The built-in grinder is merely adequate, it’s step conical burr grinder (some says it’s actual stepless, but you will need some “tricks” for that). You will be able to grind espresso with it, but not with the fineness adjustment needed to extract the best out of your coffee. Whenever you can, upgrade to a good espresso grinder would make a huge difference in your espresso. (Note: a good espresso grinder can easily cost $400 or more!). Also, cleaning it is not the easiest task – it’s doable, but requires additional tools (like a vacuum cleaner) to do it properly.
It’s messy to grind a double shot (18-20gr), because some coffee ground will be left on the portafilter holder, or on the drip tray. Yes you can use a dosing cup, or a funnel, but you will, once again, agonize the limited options of a 54mm portafilter.
The included tamper is “serviceable”. It can be tucked in which is need, and it does it job. But I’d suggest to buy a nice, ergonomic tamper as soon as you can. It’ll make your experience much more enjoyable.

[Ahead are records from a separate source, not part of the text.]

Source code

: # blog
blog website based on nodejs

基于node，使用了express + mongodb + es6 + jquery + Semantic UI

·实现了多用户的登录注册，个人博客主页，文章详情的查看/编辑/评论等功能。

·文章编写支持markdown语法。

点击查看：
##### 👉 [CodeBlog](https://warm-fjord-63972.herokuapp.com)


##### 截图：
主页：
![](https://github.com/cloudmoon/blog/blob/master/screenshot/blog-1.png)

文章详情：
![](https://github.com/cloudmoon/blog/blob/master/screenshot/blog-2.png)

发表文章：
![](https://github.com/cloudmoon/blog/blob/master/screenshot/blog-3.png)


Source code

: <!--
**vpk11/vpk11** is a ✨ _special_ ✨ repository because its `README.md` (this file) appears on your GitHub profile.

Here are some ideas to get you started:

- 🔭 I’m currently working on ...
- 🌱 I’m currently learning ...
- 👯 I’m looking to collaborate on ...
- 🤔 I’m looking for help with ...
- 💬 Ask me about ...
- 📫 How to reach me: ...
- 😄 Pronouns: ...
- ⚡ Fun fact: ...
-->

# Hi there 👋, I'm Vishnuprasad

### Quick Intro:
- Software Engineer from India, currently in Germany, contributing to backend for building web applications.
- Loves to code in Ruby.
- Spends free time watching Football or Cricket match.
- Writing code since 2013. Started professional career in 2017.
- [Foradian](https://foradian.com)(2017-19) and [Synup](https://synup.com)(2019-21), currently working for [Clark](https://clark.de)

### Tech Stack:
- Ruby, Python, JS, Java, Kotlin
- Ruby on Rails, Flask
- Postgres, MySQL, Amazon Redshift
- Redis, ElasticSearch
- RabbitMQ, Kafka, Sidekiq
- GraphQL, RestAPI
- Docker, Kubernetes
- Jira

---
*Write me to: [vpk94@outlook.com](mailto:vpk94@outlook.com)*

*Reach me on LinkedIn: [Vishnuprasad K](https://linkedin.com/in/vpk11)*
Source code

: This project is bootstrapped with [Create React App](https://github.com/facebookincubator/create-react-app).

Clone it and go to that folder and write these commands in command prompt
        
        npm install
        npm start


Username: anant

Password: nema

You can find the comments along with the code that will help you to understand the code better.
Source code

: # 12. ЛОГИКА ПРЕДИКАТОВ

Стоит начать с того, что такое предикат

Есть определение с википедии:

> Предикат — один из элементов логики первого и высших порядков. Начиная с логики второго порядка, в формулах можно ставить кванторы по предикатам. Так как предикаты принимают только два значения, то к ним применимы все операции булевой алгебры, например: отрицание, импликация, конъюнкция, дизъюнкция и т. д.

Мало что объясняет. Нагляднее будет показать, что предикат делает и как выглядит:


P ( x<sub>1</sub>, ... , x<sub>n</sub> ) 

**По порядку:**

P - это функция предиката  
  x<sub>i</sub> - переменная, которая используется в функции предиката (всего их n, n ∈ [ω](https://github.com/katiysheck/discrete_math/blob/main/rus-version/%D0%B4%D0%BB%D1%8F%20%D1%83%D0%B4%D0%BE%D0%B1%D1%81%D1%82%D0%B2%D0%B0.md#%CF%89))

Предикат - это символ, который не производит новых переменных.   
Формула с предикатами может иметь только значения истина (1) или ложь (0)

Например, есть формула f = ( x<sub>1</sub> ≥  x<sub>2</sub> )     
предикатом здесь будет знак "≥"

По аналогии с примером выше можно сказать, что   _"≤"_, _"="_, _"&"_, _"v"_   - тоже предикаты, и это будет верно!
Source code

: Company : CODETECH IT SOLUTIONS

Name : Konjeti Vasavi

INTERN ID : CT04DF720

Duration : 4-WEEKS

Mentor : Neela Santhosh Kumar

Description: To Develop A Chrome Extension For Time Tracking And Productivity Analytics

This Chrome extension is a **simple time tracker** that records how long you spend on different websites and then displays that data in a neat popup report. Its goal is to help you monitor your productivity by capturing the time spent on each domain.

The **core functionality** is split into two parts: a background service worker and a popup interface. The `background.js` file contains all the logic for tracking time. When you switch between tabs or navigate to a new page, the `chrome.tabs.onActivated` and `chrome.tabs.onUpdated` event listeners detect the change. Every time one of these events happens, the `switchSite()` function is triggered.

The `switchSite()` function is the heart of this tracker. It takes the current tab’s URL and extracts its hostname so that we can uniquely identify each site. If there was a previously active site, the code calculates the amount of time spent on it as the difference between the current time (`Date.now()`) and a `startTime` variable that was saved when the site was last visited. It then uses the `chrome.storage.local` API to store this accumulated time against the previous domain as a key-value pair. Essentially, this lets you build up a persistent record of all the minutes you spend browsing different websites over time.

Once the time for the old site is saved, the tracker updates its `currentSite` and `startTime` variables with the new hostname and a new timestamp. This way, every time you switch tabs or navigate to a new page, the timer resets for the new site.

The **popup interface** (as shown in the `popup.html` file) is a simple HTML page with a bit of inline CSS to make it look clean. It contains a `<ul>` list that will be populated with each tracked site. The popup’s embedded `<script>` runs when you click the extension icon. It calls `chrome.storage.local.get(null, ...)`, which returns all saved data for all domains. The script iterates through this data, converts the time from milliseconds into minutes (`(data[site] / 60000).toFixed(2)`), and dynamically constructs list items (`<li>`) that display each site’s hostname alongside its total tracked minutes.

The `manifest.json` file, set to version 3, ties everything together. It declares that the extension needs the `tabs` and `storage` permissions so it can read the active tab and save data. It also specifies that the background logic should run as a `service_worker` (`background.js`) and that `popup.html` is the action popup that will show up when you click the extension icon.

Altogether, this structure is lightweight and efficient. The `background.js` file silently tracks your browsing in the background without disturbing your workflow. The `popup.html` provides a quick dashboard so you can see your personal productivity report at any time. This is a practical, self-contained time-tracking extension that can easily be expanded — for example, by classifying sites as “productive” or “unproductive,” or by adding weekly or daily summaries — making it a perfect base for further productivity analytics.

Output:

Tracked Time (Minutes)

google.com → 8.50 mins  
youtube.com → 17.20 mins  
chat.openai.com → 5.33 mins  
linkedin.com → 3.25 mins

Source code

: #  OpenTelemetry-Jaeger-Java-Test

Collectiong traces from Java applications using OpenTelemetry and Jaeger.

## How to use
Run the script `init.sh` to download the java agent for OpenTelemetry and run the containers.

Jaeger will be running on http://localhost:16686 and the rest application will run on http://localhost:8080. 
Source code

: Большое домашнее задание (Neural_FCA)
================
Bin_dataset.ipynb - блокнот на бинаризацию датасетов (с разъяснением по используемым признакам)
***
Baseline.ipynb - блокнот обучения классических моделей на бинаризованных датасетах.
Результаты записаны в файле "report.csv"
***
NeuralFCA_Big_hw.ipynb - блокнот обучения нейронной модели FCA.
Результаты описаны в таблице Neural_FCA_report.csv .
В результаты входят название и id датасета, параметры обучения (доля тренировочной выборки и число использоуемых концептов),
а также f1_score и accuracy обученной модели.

The steam wand is ok, but it is on the weak side, and it produces wetter steam than I would like. It is enough to froth the included milk jug, but if you want to use a bigger jug (so you can make 2 cappuccinos or 1 big latte in 1 go), it’ll not powerful enough.

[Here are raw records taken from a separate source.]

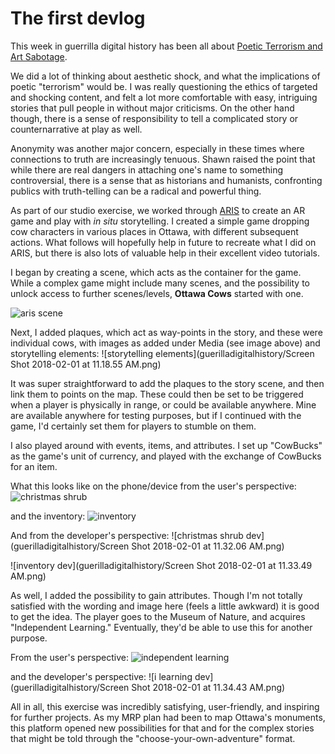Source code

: # The first devlog

This week in guerrilla digital history has been all about [Poetic Terrorism and Art Sabotage](https://ia800208.us.archive.org/14/items/al_Hakim_Bey_T.A.Z._The_Temporary_Autonomous_Zone_Ontological_Anarchy_Poetic_Terror/Hakim_Bey__T.A.Z.__The_Temporary_Autonomous_Zone__Ontological_Anarchy__Poetic_Terrorism_a4.pdf). 

We did a lot of thinking about aesthetic shock, and what the implications of poetic "terrorism" would be. I was really questioning the ethics of targeted and shocking content, and felt a lot more comfortable with easy, intriguing stories that pull people in without major criticisms. On the other hand though, there is a sense of responsibility to tell a complicated story or counternarrative at play as well. 

Anonymity was another major concern, especially in these times where connections to truth are increasingly tenuous. Shawn raised the point that while there are real dangers in attaching one's name to something controversial, there is a sense that as historians and humanists, confronting publics with truth-telling can be a radical and powerful thing. 

As part of our studio exercise, we worked through [ARIS](https://fielddaylab.org/make/aris/) to create an AR game and play with *in situ* storytelling. I created a simple game dropping cow characters in various places in Ottawa, with different subsequent actions. What follows will hopefully help in future to recreate what I did on ARIS, but there is also lots of valuable help in their excellent video tutorials.

I began by creating a scene, which acts as the container for the game. While a complex game might include many scenes, and the possibility to unlock access to further scenes/levels, **Ottawa Cows** started with one. 

![aris scene](https://www.github.com/cristinawood/guerilladigitalhistory/SceneARIS.jpg)

Next, I added plaques, which act as way-points in the story, and these were individual cows, with images as added under Media (see image above) and storytelling elements: ![storytelling elements](guerilladigitalhistory/Screen Shot 2018-02-01 at 11.18.55 AM.png) 

It was super straightforward to add the plaques to the story scene, and then link them to points on the map. These could then be set to be triggered when a player is physically in range, or could be available anywhere. Mine are available anywhere for testing purposes, but if I continued with the game, I'd certainly set them for players to stumble on them. 

I also played around with events, items, and attributes. I set up "CowBucks" as the game's unit of currency, and played with the exchange of CowBucks for an item. 

What this looks like on the phone/device from the user's perspective:
![christmas shrub](guerilladigitalhistory/IMG_6844.PNG)

and the inventory:
![inventory](guerilladigitalhistory/IMG_6845.PNG)

And from the developer's perspective:
![christmas shrub dev](guerilladigitalhistory/Screen Shot 2018-02-01 at 11.32.06 AM.png)

![inventory dev](guerilladigitalhistory/Screen Shot 2018-02-01 at 11.33.49 AM.png)

As well, I added the possibility to gain attributes. Though I'm not totally satisfied with the wording and image here (feels a little awkward) it is good to get the idea. The player goes to the Museum of Nature, and acquires "Independent Learning." Eventually, they'd be able to use this for another purpose. 

From the user's perspective:
![independent learning](guerilladigitalhistory/IMG_6843.PNG)

and the developer's perspective:
![i learning dev](guerilladigitalhistory/Screen Shot 2018-02-01 at 11.34.43 AM.png)

All in all, this exercise was incredibly satisfying, user-friendly, and inspiring for further projects. As my MRP plan had been to map Ottawa's monuments, this platform opened new possibilities for that and for the complex stories that might be told through the "choose-your-own-adventure" format. 


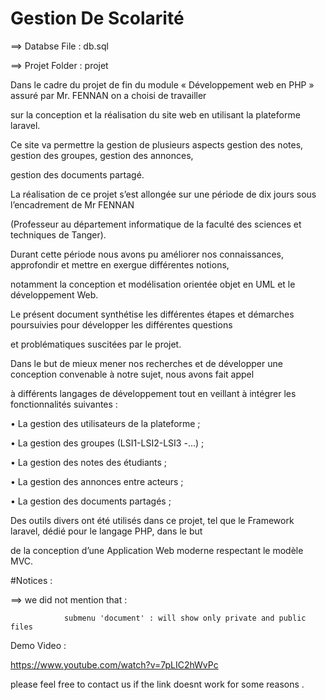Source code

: # Gestion De Scolarité 

==> Databse File : db.sql

==> Projet Folder : projet


Dans le cadre du projet de fin du module « Développement web en PHP » assuré par Mr. FENNAN on a choisi de travailler

sur la conception et la réalisation du site web en utilisant la plateforme laravel.

Ce site va permettre la gestion de plusieurs aspects gestion des notes, gestion des groupes, gestion des annonces, 

gestion des documents partagé.

La réalisation de ce projet s’est allongée sur une période de dix jours sous l’encadrement de Mr FENNAN 

(Professeur au département informatique de la faculté des sciences et techniques de Tanger).

Durant cette période nous avons pu améliorer nos connaissances, approfondir et mettre en exergue différentes notions, 

notamment la conception et modélisation orientée objet en UML et le développement Web.

Le présent document synthétise les différentes étapes et démarches poursuivies pour développer les différentes questions

et problématiques suscitées par le projet.

Dans le but de mieux mener nos recherches et de développer une conception convenable à notre sujet, nous avons fait appel

à différents langages de développement tout en veillant à intégrer les fonctionnalités suivantes :

• La gestion des utilisateurs de la plateforme ;

• La gestion des groupes (LSI1-LSI2-LSI3 -...) ;

• La gestion des notes des étudiants ;

• La gestion des annonces entre acteurs ;

• La gestion des documents partagés ;


Des outils divers ont été utilisés dans ce projet,  tel que le Framework laravel, dédié pour le langage PHP, dans le but

de la conception d’une Application Web moderne respectant le modèle MVC.


#Notices : 

==> we did not mention that  : 

				submenu 'document' : will show only private and public files


Demo Video : 

https://www.youtube.com/watch?v=7pLIC2hWvPc


please feel free to contact us if the link doesnt work for some reasons  .


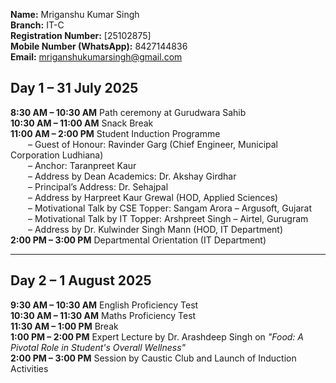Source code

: **Name:** Mriganshu Kumar Singh  
**Branch:** IT-C  
**Registration Number:** [25102875]  
**Mobile Number (WhatsApp):** 8427144836  
**Email:** mriganshukumarsingh@gmail.com 

## **Day 1 – 31 July 2025**

**8:30 AM – 10:30 AM**  Path ceremony at Gurudwara Sahib  
**10:30 AM – 11:00 AM**  Snack Break  
**11:00 AM – 2:00 PM**  Student Induction Programme  
  – Guest of Honour: Ravinder Garg (Chief Engineer, Municipal Corporation Ludhiana)  
  – Anchor: Taranpreet Kaur  
  – Address by Dean Academics: Dr. Akshay Girdhar  
  – Principal’s Address: Dr. Sehajpal  
  – Address by Harpreet Kaur Grewal (HOD, Applied Sciences)  
  – Motivational Talk by CSE Topper: Sangam Arora – Argusoft, Gujarat  
  – Motivational Talk by IT Topper: Arshpreet Singh – Airtel, Gurugram  
  – Address by Dr. Kulwinder Singh Mann (HOD, IT Department)  
**2:00 PM – 3:00 PM**  Departmental Orientation (IT Department)

---

## **Day 2 – 1 August 2025**

**9:30 AM – 10:30 AM**  English Proficiency Test  
**10:30 AM – 11:30 AM**  Maths Proficiency Test  
**11:30 AM – 1:00 PM**  Break  
**1:00 PM – 2:00 PM**  Expert Lecture by Dr. Arashdeep Singh on *"Food: A Pivotal Role in Student's Overall Wellness"*  
**2:00 PM – 3:00 PM**  Session by Caustic Club and Launch of Induction Activities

The included milk jug is OK. Good ergonomic, but the wall is a bit too thin, so it gets hot very quickly. I had hard time holding it when it reaches 55*C. In comparison, my Motta one is only fairly warm even when the milk reaches 60*C (that is however not the perfect thing)
In the end, Barista Pro is a well rounded, full featured espresso machine. It’s a budget/entry one, capable of making good shots. You have everything you need to start going, but it also does not really excel in neither brewing, nor steaming. Once you horned your skill, upgrading to a better grinder, and a better machine 58mm portafilter will be a big step.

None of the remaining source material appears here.